About the museums social commission and the museological analysis
The article begins with the question if the traditional role of the museum is to prevent the disappearance of material evidence of culture, in order to make exhibitions and visualise “culture”. The theme of material vs immaterial culture is discussed and the question of the status of the material traces on social identity and cultural meaning making is raised. In order to discuss this in a comprehensive way the starting point is the museum staff’s common identity: the museum business as “practical”. This practical identity connects to the museum’s task to collect and preserve.
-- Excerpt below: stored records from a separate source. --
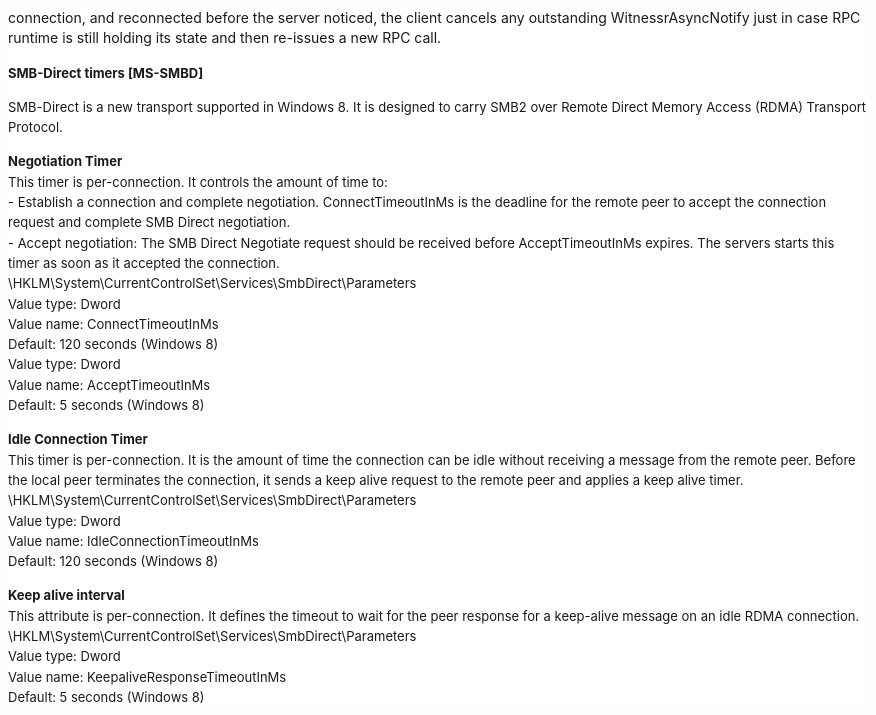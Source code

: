connection, and reconnected before the server noticed, the client
cancels any outstanding WitnessrAsyncNotify just in case RPC runtime is
still holding its state and then re-issues a new RPC call.</span>

**<span style="font-size: small;">SMB-Direct timers \[MS-SMBD\]</span>**

<span style="font-size: small;">SMB-Direct is a new transport supported
in Windows 8. It is designed to carry SMB2 over Remote Direct Memory
Access (RDMA) Transport Protocol.</span>

**<span style="font-size: small;">Negotiation Timer</span>**  
<span style="font-size: small;">This timer is per-connection. It
controls the amount of time to:</span>  
<span style="font-size: small;">- Establish a connection and complete
negotiation. ConnectTimeoutInMs is the deadline for the remote peer to
accept the connection request and complete SMB Direct negotiation.
</span>  
<span style="font-size: small;">- Accept negotiation: The SMB Direct
Negotiate request should be received before AcceptTimeoutInMs expires.
The servers starts this timer as soon as it accepted the connection.
</span>  
<span style="font-size: small;">\\HKLM\\System\\CurrentControlSet\\Services\\SmbDirect\\Parameters</span>  
<span style="font-size: small;">Value type: Dword</span>  
<span style="font-size: small;">Value name: ConnectTimeoutInMs </span>  
<span style="font-size: small;">Default: 120 seconds (Windows
8)</span>  
<span style="font-size: small;">Value type: Dword</span>  
<span style="font-size: small;">Value name: AcceptTimeoutInMs</span>  
<span style="font-size: small;">Default: 5 seconds (Windows 8)</span>

**<span style="font-size: small;">Idle Connection Timer</span>**  
<span style="font-size: small;">This timer is per-connection. It is the
amount of time the connection can be idle without receiving a message
from the remote peer. Before the local peer terminates the connection,
it sends a keep alive request to the remote peer and applies a keep
alive
timer.</span>  
<span style="font-size: small;">\\HKLM\\System\\CurrentControlSet\\Services\\SmbDirect\\Parameters</span>  
<span style="font-size: small;">Value type: Dword</span>  
<span style="font-size: small;">Value name:
IdleConnectionTimeoutInMs</span>  
<span style="font-size: small;">Default: 120 seconds (Windows 8)</span>

**<span style="font-size: small;">Keep alive interval</span>**  
<span style="font-size: small;">This attribute is per-connection. It
defines the timeout to wait for the peer response for a keep-alive
message on an idle RDMA
connection.</span>  
<span style="font-size: small;">\\HKLM\\System\\CurrentControlSet\\Services\\SmbDirect\\Parameters</span>  
<span style="font-size: small;">Value type: Dword</span>  
<span style="font-size: small;">Value name:
KeepaliveResponseTimeoutInMs</span>  
<span style="font-size: small;">Default: 5 seconds (Windows 8)</span>

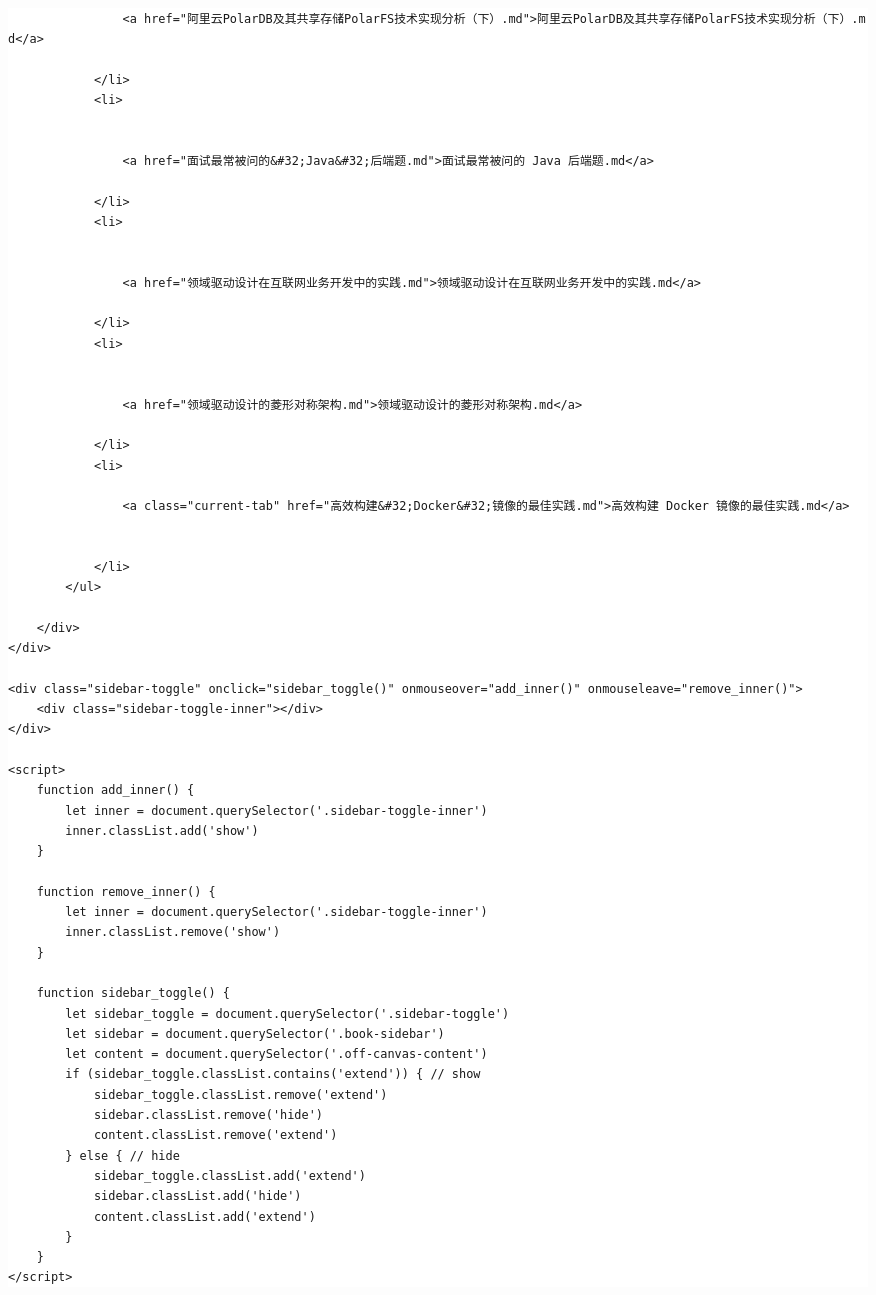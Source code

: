                     
                    <a href="阿里云PolarDB及其共享存储PolarFS技术实现分析（下）.md">阿里云PolarDB及其共享存储PolarFS技术实现分析（下）.md</a>

                </li>
                <li>

                    
                    <a href="面试最常被问的&#32;Java&#32;后端题.md">面试最常被问的 Java 后端题.md</a>

                </li>
                <li>

                    
                    <a href="领域驱动设计在互联网业务开发中的实践.md">领域驱动设计在互联网业务开发中的实践.md</a>

                </li>
                <li>

                    
                    <a href="领域驱动设计的菱形对称架构.md">领域驱动设计的菱形对称架构.md</a>

                </li>
                <li>

                    <a class="current-tab" href="高效构建&#32;Docker&#32;镜像的最佳实践.md">高效构建 Docker 镜像的最佳实践.md</a>
                    

                </li>
            </ul>

        </div>
    </div>

    <div class="sidebar-toggle" onclick="sidebar_toggle()" onmouseover="add_inner()" onmouseleave="remove_inner()">
        <div class="sidebar-toggle-inner"></div>
    </div>

    <script>
        function add_inner() {
            let inner = document.querySelector('.sidebar-toggle-inner')
            inner.classList.add('show')
        }

        function remove_inner() {
            let inner = document.querySelector('.sidebar-toggle-inner')
            inner.classList.remove('show')
        }

        function sidebar_toggle() {
            let sidebar_toggle = document.querySelector('.sidebar-toggle')
            let sidebar = document.querySelector('.book-sidebar')
            let content = document.querySelector('.off-canvas-content')
            if (sidebar_toggle.classList.contains('extend')) { // show
                sidebar_toggle.classList.remove('extend')
                sidebar.classList.remove('hide')
                content.classList.remove('extend')
            } else { // hide
                sidebar_toggle.classList.add('extend')
                sidebar.classList.add('hide')
                content.classList.add('extend')
            }
        }
    </script>
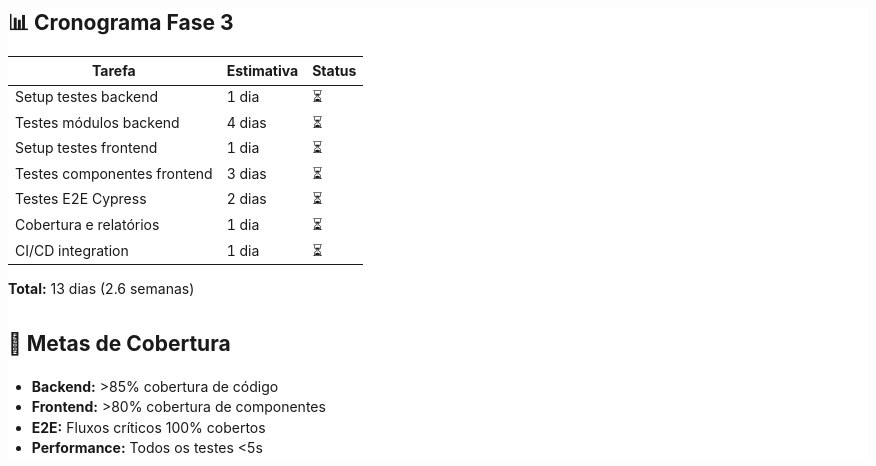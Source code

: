 ## 📊 Cronograma Fase 3

| Tarefa | Estimativa | Status |
|--------|------------|--------|
| Setup testes backend | 1 dia | ⏳ |
| Testes módulos backend | 4 dias | ⏳ |
| Setup testes frontend | 1 dia | ⏳ |
| Testes componentes frontend | 3 dias | ⏳ |
| Testes E2E Cypress | 2 dias | ⏳ |
| Cobertura e relatórios | 1 dia | ⏳ |
| CI/CD integration | 1 dia | ⏳ |

**Total:** 13 dias (2.6 semanas)

## 🎯 Metas de Cobertura

- **Backend:** >85% cobertura de código
- **Frontend:** >80% cobertura de componentes
- **E2E:** Fluxos críticos 100% cobertos
- **Performance:** Todos os testes <5s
However, when we look at the task of conveying knowledge, with the exhibition as a venue, then it is hardly the practical competence that makes a museum successful or not. The major claim for the museum’s advantage to other institutions in society is that it represents unique resourses for knowledge and cultural identity. This self-image is sometimes reproduced without any reflections, even in museological analyses, of which I give examples. When the museums social commission is currently under negotiation, in relation to postmodern, global, multicultural and economic influence, it is important to deal with both the internal “museum culture” and external museolocial paradigmatic interpretation, in order to achieve any possibility of change. In accordance with Elaine Hooper-Greenhill, I argue that the museum indeed can be a place of cultural self knowledge and meaning making, but this presupposes that the museum staff is open for broader theoretical approaches and are willing to implement this into their exhibitions. With an example from The Museum of National Antiquities [Historiska Museet, Stockholm] exhibition Prehistories II, I argue that museums are in a state of deconstructive change, which first and foremost challenge the idea that the museum’s main task is to deal with artefact preservation. Secondly, change will also require exhibition curators that have a scientific or at least educated knowledge about the conditions behind historical interpretation.
Lund: Inst. för kulturvetenskaper , 2009. no 2, 89-99 p.